Anna Marie Jarvis is considered to be the founder of the modern Mother’s Day. The first official celebration took place May 10, 1908 at Andrew’s Methodist Episcopal Church in Grafton, West Virginia on the third anniversary of her mother’s passing. In 1910, the holiday was officially declared by the State of West Virginia. In 1914, Congress passed a law designating the second Sunday in May as Mother’s Day, followed by a Presidential Proclamation by Woodrow Wilson.
Recently bills, were introduced in the Senate and the House of Representatives seeking to issue commemorative silver dollars to mark the centennial of the establishment of Mother’s Day.

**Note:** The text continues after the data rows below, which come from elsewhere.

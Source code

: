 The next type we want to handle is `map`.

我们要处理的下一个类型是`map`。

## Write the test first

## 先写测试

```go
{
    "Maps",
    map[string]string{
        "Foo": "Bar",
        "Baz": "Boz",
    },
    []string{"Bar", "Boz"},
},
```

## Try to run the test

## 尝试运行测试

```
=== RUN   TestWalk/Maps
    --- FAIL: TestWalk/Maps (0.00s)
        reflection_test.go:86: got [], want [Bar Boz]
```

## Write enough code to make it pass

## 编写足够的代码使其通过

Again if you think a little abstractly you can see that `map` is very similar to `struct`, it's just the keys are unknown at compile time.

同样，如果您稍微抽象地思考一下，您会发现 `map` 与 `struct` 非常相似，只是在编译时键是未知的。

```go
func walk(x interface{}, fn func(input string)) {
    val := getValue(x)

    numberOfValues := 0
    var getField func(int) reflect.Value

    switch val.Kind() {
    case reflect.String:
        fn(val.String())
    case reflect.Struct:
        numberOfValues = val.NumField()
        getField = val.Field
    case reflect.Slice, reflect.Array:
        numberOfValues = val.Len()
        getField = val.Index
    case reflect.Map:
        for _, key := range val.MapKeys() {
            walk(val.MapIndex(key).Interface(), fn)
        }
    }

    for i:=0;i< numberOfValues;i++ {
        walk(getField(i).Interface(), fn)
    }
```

The bill S. 889 Mother’s Day Centennial Commemorative Coin Act was introduced on May 5, 2011 by Sen. John Rockefeller of West Virginia. A House version of the bill, H.R. 1736, was introduced on the same day by Rep. David McKinley of West Virginia.
The legislation seeks to require the Secretary of the Treasury to mint and issue up to 400,000 silver dollars with a design emblematic of the 100th anniversary of President Wilson’s proclamation establishing Mother’s Day. Designs for the coins would be selected by the Secretary following consultation with the Commission of Fine Arts and review by the Citizens Coinage Advisory Committee.

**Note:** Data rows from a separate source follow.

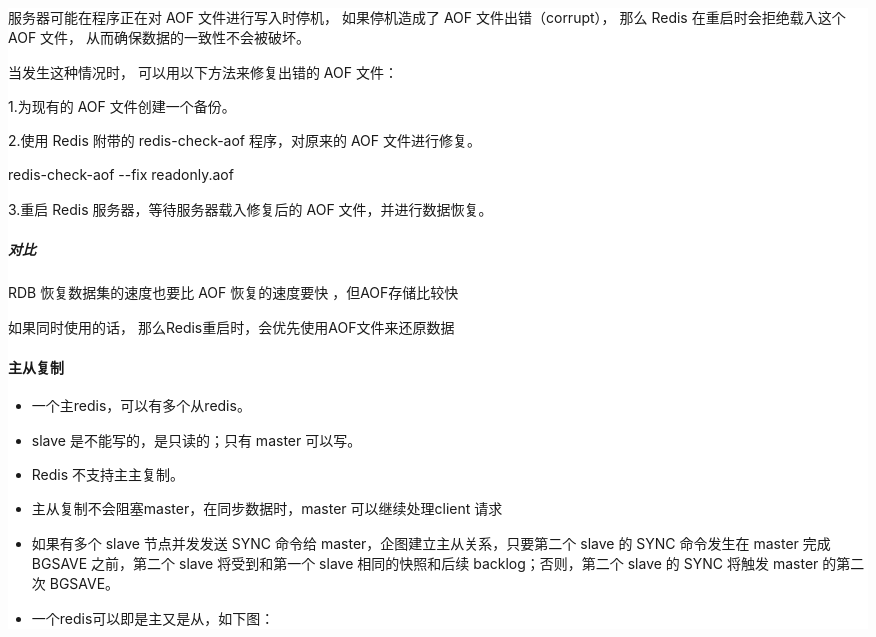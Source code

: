 服务器可能在程序正在对 AOF 文件进行写入时停机， 如果停机造成了 AOF 文件出错（corrupt）， 那么 Redis 在重启时会拒绝载入这个 AOF 文件， 从而确保数据的一致性不会被破坏。

当发生这种情况时， 可以用以下方法来修复出错的 AOF 文件：

1.为现有的 AOF 文件创建一个备份。

2.使用 Redis 附带的 redis-check-aof 程序，对原来的 AOF 文件进行修复。

redis-check-aof --fix readonly.aof

3.重启 Redis 服务器，等待服务器载入修复后的 AOF 文件，并进行数据恢复。

##### 对比 #####

RDB 恢复数据集的速度也要比 AOF 恢复的速度要快 ，但AOF存储比较快

如果同时使用的话， 那么Redis重启时，会优先使用AOF文件来还原数据

#### 主从复制 ####

- 一个主redis，可以有多个从redis。

- slave 是不能写的，是只读的；只有 master 可以写。

- Redis 不支持主主复制。

- 主从复制不会阻塞master，在同步数据时，master 可以继续处理client 请求

- 如果有多个 slave 节点并发发送 SYNC 命令给 master，企图建立主从关系，只要第二个 slave 的 SYNC 命令发生在 master 完成 BGSAVE 之前，第二个 slave 将受到和第一个 slave 相同的快照和后续 backlog；否则，第二个 slave 的 SYNC 将触发 master 的第二次 BGSAVE。

- 一个redis可以即是主又是从，如下图：
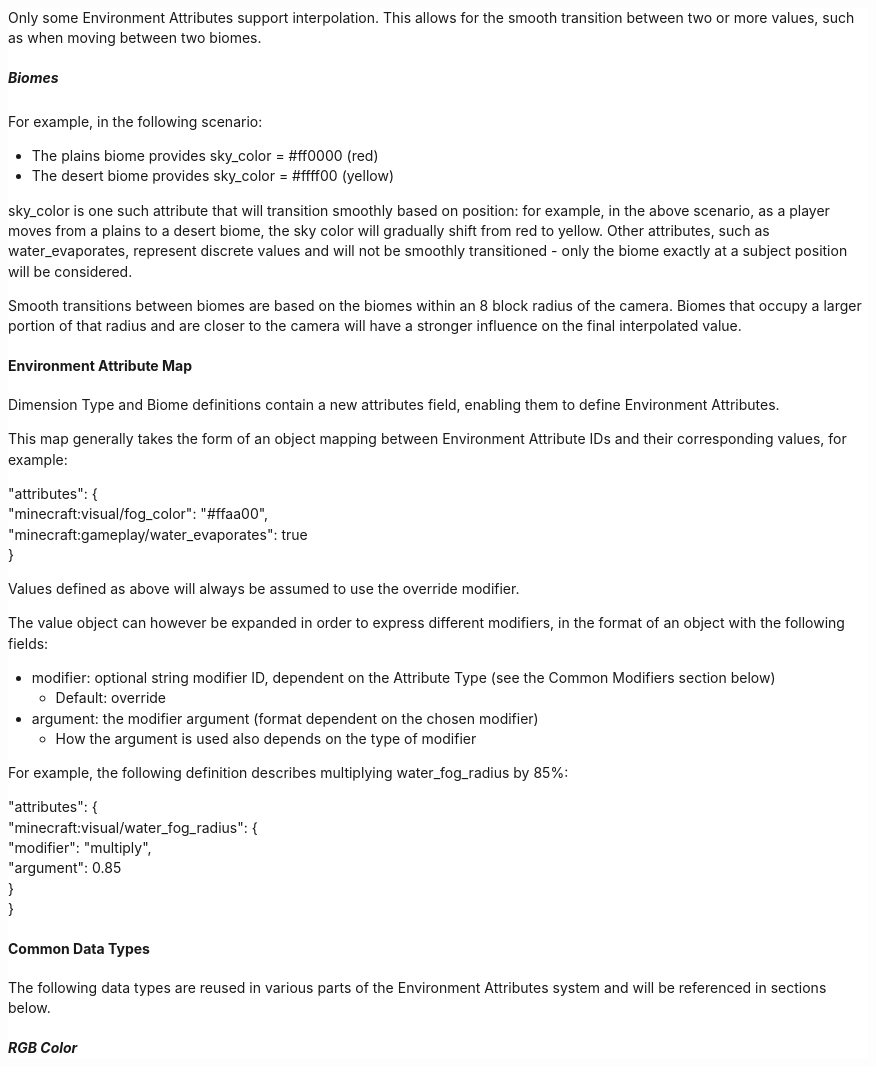 Only some Environment Attributes support interpolation. This allows for the smooth transition between two or more values, such as when moving between two biomes.

##### Biomes

For example, in the following scenario:

- The plains biome provides sky_color = \#ff0000 (red)
- The desert biome provides sky_color = \#ffff00 (yellow)

sky_color is one such attribute that will transition smoothly based on position: for example, in the above scenario, as a player moves from a plains to a desert biome, the sky color will gradually shift from red to yellow. Other attributes, such as water_evaporates, represent discrete values and will not be smoothly transitioned - only the biome exactly at a subject position will be considered.

Smooth transitions between biomes are based on the biomes within an 8 block radius of the camera. Biomes that occupy a larger portion of that radius and are closer to the camera will have a stronger influence on the final interpolated value.

#### Environment Attribute Map

Dimension Type and Biome definitions contain a new attributes field, enabling them to define Environment Attributes.

This map generally takes the form of an object mapping between Environment Attribute IDs and their corresponding values, for example:

"attributes": {  
"minecraft:visual/fog_color": "#ffaa00",  
"minecraft:gameplay/water_evaporates": true  
}

Values defined as above will always be assumed to use the override modifier.

The value object can however be expanded in order to express different modifiers, in the format of an object with the following fields:

- modifier: optional string modifier ID, dependent on the Attribute Type (see the Common Modifiers section below)
  - Default: override
- argument: the modifier argument (format dependent on the chosen modifier)
  - How the argument is used also depends on the type of modifier

For example, the following definition describes multiplying water_fog_radius by 85%:

"attributes": {  
"minecraft:visual/water_fog_radius": {  
"modifier": "multiply",  
"argument": 0.85  
}  
}

#### Common Data Types

The following data types are reused in various parts of the Environment Attributes system and will be referenced in sections below.

##### RGB Color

Each Mother’s Day Silver Dollar would have a weight of 26.73 grams, diameter of 1.5 inches, and composition of 90% silver and 10% copper. Both proof and uncirculated qualities of the coin would be struck . The coins may be issued beginning on January 1, 2014. No coins may be minted after December 31, 2014.
A surcharge of $10 per coin would be added to the sales price. The surcharges received from the sale of coins shall be distributed 50% to the Susan G. Komen for the Cure and 50% to the National Osteoporosis Foundation for the purposes of further the research funded by each organization.
In order to become law, one of the bills must be approved in both the House of Representatives and the Senate, and then signed by the President. Legislation was previously introduced in the 110th and 111th sessions of Congress seeking Mother’s Day commemorative coins, but neither bill become law.